_What to work on:_
In the entries that follow, find the line containing "### Pretrained Models"; from there, copy every line exactly through the line containing "[6]Shu Liu, Lu".

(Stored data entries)

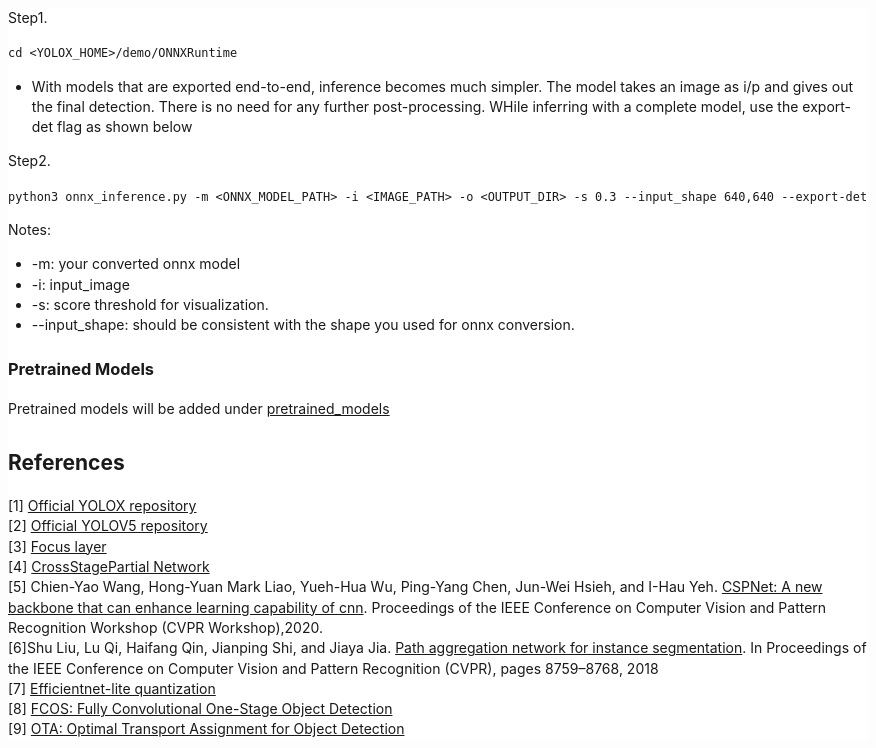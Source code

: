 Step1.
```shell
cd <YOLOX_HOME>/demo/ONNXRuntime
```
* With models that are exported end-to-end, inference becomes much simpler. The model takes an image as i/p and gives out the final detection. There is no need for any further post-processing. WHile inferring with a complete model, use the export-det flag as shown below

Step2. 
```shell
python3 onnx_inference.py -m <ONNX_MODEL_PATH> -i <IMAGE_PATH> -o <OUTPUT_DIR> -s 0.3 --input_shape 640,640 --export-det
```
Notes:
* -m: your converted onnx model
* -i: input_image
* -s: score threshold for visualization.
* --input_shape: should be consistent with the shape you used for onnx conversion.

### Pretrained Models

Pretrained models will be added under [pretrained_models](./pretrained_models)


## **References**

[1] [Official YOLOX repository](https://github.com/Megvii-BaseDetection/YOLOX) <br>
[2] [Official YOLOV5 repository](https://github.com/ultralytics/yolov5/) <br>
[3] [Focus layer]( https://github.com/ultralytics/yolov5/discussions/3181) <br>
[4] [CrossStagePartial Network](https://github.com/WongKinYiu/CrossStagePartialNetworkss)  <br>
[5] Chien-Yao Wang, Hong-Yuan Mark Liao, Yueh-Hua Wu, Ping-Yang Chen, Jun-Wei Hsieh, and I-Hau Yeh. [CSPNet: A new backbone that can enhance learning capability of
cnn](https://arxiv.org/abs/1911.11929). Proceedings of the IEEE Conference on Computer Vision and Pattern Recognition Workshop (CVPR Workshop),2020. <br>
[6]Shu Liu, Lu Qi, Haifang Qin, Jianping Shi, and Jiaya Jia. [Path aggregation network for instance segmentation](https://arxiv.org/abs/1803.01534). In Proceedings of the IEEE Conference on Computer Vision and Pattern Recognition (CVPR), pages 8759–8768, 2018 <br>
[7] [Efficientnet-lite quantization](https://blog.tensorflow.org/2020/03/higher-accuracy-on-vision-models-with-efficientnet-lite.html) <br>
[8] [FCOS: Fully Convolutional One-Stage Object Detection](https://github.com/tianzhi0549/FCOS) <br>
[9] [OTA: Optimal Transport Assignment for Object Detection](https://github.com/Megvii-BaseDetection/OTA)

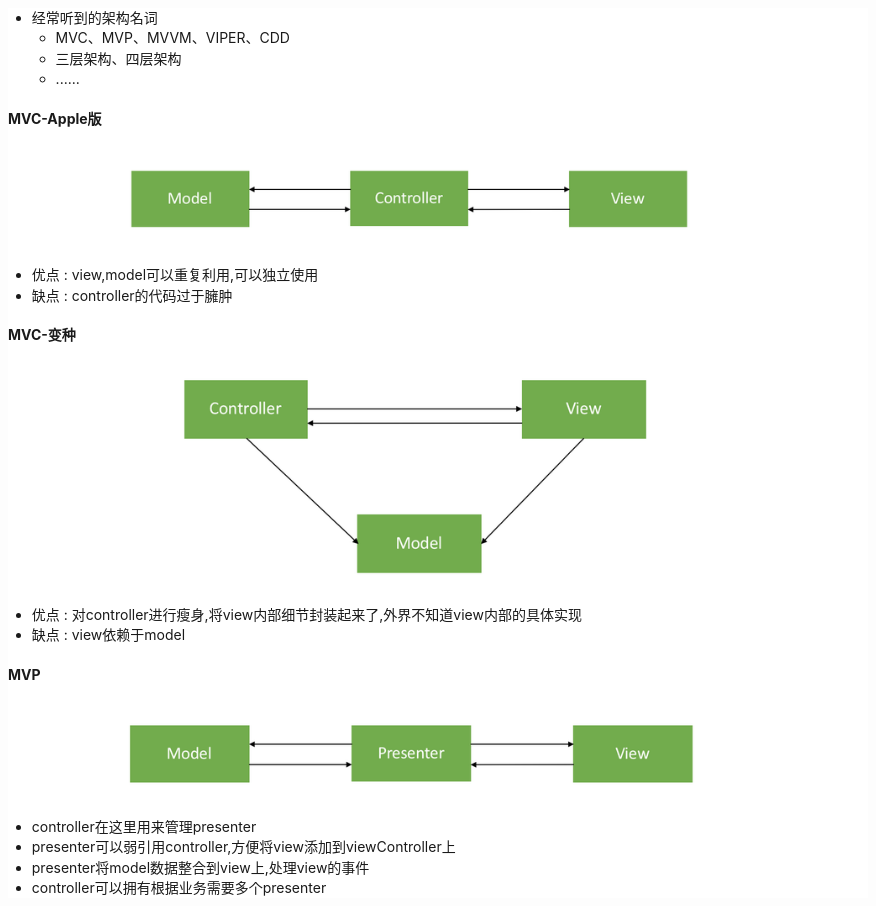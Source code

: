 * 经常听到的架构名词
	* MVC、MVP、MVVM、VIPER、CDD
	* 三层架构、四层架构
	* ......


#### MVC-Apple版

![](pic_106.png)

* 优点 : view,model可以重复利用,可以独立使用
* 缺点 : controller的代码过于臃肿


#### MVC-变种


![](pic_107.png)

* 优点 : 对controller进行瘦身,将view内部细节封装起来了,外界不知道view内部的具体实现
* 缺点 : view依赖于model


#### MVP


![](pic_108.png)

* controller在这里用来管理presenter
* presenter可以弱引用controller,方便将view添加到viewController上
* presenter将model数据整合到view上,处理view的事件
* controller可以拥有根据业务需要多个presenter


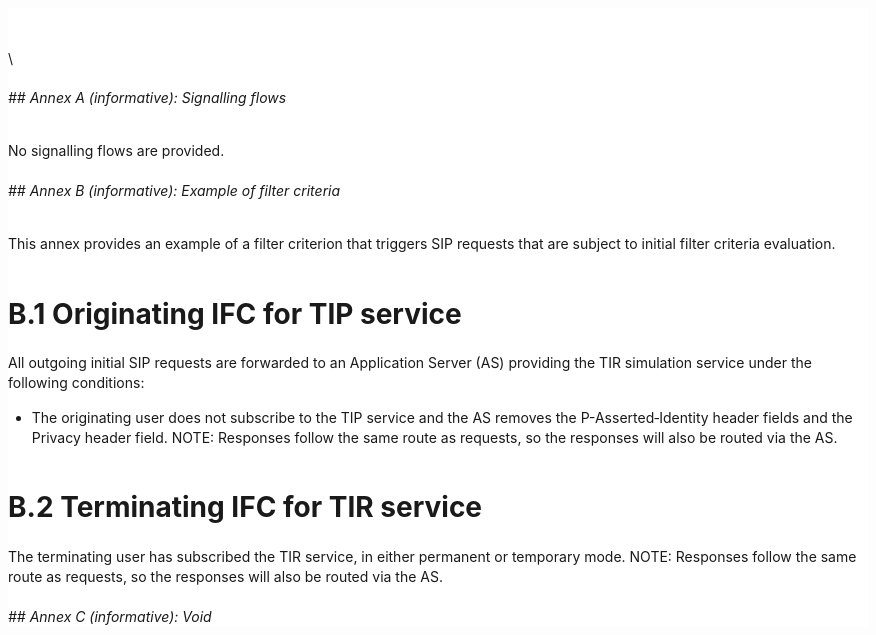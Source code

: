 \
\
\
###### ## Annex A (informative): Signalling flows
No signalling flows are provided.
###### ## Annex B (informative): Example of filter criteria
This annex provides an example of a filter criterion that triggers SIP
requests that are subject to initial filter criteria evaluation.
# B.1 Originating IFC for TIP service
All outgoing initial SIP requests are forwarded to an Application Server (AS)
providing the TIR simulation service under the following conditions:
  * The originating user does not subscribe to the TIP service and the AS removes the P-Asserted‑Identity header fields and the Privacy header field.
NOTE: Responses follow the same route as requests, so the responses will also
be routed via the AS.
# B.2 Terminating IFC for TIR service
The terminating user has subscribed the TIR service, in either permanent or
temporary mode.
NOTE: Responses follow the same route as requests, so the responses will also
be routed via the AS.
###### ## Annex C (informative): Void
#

_Reply to the exercise:_
### Pretrained Models

Pretrained models will be added under [pretrained_models](./pretrained_models)


## **References**

[1] [Official YOLOX repository](https://github.com/Megvii-BaseDetection/YOLOX) <br>
[2] [Official YOLOV5 repository](https://github.com/ultralytics/yolov5/) <br>
[3] [Focus layer]( https://github.com/ultralytics/yolov5/discussions/3181) <br>
[4] [CrossStagePartial Network](https://github.com/WongKinYiu/CrossStagePartialNetworkss)  <br>
[5] Chien-Yao Wang, Hong-Yuan Mark Liao, Yueh-Hua Wu, Ping-Yang Chen, Jun-Wei Hsieh, and I-Hau Yeh. [CSPNet: A new backbone that can enhance learning capability of
cnn](https://arxiv.org/abs/1911.11929). Proceedings of the IEEE Conference on Computer Vision and Pattern Recognition Workshop (CVPR Workshop),2020. <br>
[6]Shu Liu, Lu Qi, Haifang Qin, Jianping Shi, and Jiaya Jia. [Path aggregation network for instance segmentation](https://arxiv.org/abs/1803.01534). In Proceedings of the IEEE Conference on Computer Vision and Pattern Recognition (CVPR), pages 8759–8768, 2018 <br>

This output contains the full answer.